§ What to do
Below are the records; work out how many lines among them contain "specific", and write nothing besides that number.

§ Materials provided

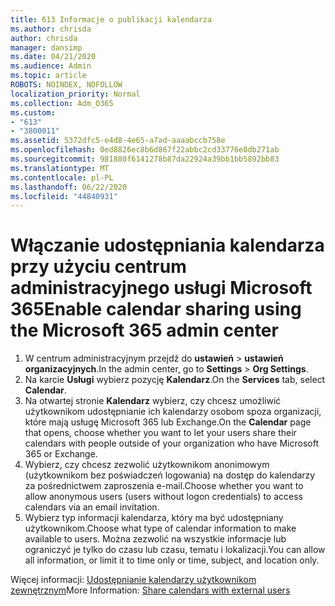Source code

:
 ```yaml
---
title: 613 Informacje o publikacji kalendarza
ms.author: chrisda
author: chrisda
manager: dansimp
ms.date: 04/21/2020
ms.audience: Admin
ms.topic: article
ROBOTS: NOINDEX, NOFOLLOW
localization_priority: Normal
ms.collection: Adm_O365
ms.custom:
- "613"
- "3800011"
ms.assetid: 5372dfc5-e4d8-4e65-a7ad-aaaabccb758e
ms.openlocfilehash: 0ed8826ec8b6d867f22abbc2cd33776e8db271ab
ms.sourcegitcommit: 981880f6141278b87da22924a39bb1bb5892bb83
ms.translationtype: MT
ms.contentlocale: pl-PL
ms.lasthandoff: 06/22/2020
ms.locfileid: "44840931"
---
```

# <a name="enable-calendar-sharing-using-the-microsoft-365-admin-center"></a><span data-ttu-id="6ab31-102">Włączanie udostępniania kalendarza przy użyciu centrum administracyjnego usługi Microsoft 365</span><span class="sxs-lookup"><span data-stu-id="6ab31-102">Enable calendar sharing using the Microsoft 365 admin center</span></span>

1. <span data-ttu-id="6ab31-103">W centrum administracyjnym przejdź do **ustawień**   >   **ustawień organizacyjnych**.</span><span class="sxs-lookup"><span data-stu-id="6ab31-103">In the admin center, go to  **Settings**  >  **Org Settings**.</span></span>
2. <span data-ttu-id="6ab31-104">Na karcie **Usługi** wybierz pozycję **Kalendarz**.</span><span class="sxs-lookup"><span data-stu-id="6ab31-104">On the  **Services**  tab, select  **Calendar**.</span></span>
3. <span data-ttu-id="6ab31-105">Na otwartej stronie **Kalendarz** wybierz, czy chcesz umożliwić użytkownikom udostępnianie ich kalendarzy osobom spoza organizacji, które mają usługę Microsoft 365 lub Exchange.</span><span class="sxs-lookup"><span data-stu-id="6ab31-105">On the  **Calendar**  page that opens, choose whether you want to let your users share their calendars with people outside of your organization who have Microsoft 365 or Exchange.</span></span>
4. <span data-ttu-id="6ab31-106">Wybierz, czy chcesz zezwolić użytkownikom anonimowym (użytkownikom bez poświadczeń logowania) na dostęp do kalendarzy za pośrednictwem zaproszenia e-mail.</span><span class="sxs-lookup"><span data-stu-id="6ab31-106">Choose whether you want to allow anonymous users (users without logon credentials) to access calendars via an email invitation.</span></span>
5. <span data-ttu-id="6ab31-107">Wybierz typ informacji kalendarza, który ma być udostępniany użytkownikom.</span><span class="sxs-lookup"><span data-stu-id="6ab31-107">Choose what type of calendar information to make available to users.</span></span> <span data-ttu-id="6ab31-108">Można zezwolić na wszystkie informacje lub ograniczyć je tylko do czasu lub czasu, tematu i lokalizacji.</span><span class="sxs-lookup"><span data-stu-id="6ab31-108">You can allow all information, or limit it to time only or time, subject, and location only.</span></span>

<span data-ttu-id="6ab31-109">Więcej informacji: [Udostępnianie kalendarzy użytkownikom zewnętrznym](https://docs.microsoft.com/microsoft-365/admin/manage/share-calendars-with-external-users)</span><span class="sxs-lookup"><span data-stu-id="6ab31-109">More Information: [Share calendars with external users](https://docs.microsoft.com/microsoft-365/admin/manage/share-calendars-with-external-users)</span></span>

* * *

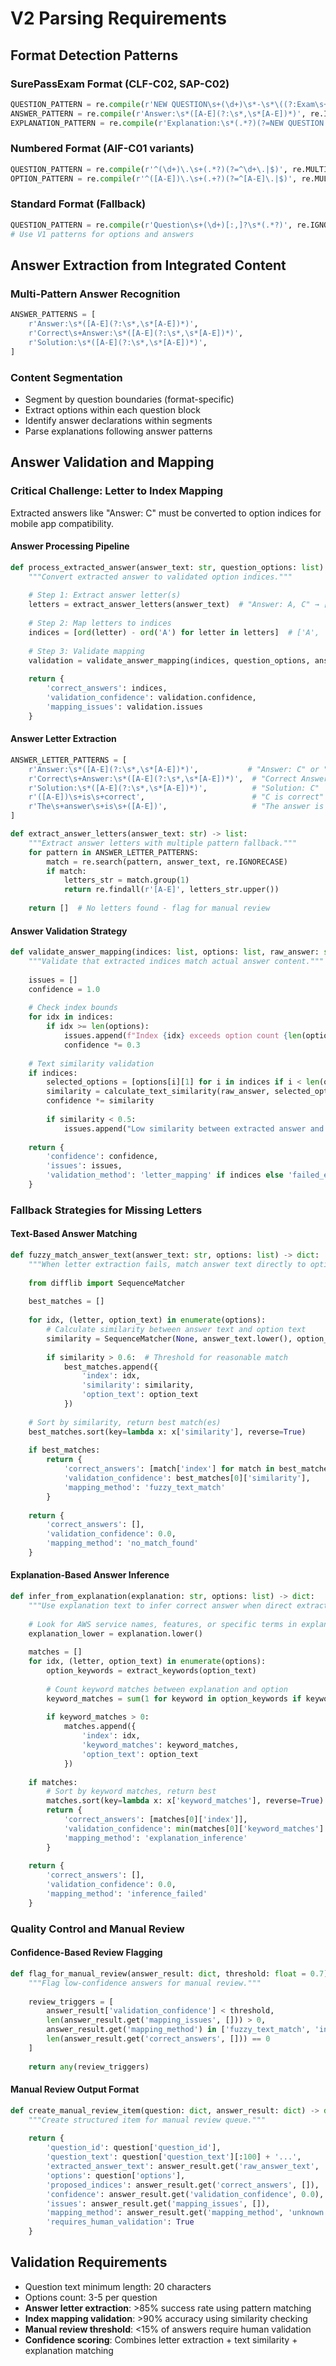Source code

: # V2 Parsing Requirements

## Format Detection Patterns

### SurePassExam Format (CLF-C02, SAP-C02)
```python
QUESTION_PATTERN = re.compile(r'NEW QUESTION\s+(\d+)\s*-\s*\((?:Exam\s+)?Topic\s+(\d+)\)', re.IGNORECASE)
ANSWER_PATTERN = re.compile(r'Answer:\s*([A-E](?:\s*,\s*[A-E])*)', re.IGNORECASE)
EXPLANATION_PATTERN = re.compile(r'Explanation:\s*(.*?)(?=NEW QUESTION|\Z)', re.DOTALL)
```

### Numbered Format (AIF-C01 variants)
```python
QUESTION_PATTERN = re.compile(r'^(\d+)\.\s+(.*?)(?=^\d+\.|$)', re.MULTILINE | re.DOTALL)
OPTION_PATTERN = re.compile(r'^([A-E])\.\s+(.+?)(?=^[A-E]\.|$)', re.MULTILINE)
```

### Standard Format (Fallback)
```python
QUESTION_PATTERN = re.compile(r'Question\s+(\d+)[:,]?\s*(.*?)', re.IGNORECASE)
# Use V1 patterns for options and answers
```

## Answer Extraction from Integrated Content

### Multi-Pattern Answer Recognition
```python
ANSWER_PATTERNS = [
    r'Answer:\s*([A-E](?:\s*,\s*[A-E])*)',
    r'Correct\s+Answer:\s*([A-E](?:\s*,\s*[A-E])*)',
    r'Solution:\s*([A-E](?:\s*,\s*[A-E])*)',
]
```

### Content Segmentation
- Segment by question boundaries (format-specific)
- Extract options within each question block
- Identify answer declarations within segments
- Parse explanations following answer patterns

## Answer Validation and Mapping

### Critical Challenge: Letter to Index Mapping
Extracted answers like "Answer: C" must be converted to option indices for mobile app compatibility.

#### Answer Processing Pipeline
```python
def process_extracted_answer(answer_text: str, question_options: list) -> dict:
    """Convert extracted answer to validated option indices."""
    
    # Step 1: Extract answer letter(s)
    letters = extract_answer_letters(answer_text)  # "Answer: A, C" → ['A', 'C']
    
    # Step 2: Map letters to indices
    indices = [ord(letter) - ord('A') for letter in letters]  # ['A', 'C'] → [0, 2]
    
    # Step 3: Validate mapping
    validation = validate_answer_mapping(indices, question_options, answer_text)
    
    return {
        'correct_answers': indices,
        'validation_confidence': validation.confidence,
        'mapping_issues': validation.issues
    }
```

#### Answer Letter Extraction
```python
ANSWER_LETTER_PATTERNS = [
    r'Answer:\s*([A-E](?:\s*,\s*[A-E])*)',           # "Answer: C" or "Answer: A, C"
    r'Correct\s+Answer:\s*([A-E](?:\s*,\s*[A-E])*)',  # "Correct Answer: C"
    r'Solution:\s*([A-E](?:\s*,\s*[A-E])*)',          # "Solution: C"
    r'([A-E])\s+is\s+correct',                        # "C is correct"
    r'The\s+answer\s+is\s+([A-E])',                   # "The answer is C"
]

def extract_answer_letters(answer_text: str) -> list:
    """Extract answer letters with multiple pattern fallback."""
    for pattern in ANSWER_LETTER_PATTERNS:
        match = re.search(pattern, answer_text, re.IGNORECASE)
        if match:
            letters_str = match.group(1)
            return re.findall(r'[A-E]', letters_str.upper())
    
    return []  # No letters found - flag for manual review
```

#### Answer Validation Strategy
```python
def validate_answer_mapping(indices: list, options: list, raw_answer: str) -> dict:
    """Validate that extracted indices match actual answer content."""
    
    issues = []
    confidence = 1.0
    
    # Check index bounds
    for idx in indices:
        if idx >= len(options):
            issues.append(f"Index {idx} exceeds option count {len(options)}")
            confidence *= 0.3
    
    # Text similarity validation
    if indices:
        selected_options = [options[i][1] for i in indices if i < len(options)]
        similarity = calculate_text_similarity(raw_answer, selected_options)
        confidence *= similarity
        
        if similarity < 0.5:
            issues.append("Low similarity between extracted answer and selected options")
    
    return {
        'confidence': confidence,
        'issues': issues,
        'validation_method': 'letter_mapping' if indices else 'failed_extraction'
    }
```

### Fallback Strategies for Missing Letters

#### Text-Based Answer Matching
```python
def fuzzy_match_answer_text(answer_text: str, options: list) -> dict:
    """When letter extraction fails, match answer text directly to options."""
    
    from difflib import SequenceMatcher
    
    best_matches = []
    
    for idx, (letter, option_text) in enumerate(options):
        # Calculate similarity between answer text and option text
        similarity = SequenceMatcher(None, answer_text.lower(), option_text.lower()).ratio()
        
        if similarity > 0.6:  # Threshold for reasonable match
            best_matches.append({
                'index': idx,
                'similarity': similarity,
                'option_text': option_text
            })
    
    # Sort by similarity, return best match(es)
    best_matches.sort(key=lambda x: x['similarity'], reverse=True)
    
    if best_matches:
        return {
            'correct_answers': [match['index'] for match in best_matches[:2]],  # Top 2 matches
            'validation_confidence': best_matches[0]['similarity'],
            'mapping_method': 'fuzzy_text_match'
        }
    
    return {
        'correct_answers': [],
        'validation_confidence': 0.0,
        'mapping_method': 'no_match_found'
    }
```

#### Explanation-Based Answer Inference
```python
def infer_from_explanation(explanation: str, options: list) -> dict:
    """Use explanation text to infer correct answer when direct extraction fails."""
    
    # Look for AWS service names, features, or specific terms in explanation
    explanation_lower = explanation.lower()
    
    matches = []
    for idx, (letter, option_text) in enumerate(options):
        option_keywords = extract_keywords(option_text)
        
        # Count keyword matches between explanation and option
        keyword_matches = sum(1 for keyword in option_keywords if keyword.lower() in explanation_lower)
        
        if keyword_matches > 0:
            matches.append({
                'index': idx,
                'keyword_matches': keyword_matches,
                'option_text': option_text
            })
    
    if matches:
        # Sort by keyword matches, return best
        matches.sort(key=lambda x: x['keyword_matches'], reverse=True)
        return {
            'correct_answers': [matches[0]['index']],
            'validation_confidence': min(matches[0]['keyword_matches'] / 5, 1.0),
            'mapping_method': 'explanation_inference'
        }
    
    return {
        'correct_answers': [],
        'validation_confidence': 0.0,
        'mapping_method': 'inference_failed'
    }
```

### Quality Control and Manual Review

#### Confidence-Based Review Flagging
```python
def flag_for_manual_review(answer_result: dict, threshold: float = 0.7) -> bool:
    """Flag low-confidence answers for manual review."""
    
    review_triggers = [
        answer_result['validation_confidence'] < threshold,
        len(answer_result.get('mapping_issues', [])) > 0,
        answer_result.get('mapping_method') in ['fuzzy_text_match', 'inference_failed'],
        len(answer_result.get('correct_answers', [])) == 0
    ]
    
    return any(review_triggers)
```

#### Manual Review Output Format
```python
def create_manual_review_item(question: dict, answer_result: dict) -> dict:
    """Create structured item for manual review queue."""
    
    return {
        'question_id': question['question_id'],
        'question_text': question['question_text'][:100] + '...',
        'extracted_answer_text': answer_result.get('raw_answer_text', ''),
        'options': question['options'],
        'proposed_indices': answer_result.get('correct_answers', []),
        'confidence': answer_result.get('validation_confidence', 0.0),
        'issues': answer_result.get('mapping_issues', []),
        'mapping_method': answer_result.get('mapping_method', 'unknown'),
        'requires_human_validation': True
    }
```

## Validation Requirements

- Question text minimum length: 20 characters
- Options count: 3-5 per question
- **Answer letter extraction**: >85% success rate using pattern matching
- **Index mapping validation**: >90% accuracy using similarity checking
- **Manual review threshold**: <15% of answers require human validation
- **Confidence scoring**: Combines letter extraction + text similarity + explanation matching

§ Task solution
2